**REQUIRED ACTION:** Determine the number of lines in the following entries that hold the word "record". Give only that number.

(Dataset items)
━━━━━━━━━━━━━━━━━━━━

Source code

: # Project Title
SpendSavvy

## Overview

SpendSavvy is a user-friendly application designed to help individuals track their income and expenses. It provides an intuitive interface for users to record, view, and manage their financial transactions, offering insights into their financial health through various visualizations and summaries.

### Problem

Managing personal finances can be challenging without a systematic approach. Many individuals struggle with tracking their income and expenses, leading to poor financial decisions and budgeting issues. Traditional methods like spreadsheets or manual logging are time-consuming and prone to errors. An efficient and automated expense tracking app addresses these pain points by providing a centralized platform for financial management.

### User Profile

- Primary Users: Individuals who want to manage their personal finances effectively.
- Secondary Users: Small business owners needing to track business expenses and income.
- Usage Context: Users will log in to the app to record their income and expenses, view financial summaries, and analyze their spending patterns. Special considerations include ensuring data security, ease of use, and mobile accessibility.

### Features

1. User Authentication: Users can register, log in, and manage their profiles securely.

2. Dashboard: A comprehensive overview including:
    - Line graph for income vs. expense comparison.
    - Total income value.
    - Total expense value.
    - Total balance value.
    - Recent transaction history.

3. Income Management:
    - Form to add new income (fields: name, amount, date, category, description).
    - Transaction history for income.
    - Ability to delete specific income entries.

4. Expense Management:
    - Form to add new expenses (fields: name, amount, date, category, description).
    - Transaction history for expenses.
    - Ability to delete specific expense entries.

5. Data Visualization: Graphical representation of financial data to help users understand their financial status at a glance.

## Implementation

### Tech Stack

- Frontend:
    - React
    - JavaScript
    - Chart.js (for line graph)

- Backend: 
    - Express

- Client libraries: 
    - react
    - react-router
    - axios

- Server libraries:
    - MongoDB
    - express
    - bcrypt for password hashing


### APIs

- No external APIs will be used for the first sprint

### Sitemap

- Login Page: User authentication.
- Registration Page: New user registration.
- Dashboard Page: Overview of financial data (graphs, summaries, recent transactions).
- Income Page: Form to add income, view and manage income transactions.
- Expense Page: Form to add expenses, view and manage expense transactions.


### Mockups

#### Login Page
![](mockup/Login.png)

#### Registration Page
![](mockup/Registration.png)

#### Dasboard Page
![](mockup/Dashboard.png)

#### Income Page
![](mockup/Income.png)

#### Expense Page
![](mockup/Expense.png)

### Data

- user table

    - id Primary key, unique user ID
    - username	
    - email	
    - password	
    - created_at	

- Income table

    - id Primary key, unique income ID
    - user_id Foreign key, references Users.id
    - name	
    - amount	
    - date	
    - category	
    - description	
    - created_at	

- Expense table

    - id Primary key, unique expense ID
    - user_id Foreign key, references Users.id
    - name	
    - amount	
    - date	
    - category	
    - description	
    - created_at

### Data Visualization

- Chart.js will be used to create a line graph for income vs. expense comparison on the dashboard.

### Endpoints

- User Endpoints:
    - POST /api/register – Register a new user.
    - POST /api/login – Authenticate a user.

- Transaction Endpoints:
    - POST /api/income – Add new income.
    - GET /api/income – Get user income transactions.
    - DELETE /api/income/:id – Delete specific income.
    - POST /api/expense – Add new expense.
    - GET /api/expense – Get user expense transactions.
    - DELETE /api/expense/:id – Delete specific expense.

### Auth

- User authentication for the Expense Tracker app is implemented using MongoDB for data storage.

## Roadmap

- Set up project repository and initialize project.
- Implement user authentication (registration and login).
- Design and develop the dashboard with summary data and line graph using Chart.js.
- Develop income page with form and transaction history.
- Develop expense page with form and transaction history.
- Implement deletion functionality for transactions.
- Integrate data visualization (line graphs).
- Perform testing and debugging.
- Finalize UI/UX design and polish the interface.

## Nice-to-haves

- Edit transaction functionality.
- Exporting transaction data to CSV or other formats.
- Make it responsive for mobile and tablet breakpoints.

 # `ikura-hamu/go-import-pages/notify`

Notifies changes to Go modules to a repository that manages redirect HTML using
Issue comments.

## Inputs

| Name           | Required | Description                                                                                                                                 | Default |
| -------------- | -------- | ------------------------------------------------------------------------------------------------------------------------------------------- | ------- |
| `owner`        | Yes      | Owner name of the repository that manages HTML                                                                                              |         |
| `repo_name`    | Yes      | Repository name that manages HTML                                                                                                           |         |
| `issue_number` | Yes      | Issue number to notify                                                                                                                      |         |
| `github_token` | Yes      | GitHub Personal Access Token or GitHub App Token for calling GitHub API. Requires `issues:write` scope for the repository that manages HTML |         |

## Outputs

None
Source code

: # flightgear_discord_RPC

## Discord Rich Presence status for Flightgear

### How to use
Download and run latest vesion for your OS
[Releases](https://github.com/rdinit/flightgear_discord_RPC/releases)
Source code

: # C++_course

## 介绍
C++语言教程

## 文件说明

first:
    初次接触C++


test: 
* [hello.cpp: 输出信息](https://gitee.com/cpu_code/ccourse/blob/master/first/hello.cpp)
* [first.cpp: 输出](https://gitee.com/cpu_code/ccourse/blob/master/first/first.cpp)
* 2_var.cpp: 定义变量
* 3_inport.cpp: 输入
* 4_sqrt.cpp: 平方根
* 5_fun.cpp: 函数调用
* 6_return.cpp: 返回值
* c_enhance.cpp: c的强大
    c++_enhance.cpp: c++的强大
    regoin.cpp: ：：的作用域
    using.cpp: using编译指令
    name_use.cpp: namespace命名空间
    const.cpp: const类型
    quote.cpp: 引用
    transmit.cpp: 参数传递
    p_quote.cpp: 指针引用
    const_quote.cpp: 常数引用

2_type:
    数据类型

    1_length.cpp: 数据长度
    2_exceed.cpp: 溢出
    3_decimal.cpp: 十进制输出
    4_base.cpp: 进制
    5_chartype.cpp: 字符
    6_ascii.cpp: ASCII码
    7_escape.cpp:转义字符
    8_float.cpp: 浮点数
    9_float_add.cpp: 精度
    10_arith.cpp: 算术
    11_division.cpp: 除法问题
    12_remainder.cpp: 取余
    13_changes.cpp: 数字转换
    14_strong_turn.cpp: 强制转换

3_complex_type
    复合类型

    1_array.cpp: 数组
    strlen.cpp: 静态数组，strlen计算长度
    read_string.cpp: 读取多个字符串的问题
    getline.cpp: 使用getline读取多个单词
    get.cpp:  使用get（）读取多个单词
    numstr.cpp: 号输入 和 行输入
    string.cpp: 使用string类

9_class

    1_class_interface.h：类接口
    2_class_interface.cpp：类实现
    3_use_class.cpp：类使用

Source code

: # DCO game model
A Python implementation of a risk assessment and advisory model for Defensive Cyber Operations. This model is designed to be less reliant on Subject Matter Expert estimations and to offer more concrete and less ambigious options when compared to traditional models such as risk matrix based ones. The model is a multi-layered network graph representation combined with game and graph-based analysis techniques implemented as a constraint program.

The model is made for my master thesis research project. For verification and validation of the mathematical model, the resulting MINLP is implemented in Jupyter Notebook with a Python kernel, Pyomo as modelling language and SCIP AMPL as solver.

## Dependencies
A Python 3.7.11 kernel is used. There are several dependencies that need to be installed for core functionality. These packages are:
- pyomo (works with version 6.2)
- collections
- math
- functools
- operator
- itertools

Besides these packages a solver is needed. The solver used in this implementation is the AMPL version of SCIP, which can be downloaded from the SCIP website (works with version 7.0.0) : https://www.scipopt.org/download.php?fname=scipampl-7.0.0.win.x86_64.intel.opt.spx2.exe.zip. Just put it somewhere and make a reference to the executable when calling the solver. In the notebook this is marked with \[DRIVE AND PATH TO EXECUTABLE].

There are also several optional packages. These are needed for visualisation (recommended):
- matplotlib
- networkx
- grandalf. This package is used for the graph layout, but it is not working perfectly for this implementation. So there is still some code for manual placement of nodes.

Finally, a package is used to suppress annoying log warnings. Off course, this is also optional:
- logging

━━━━━━━━━━━━━━━━━━━━

**RESULT FOR THIS TASK:** 2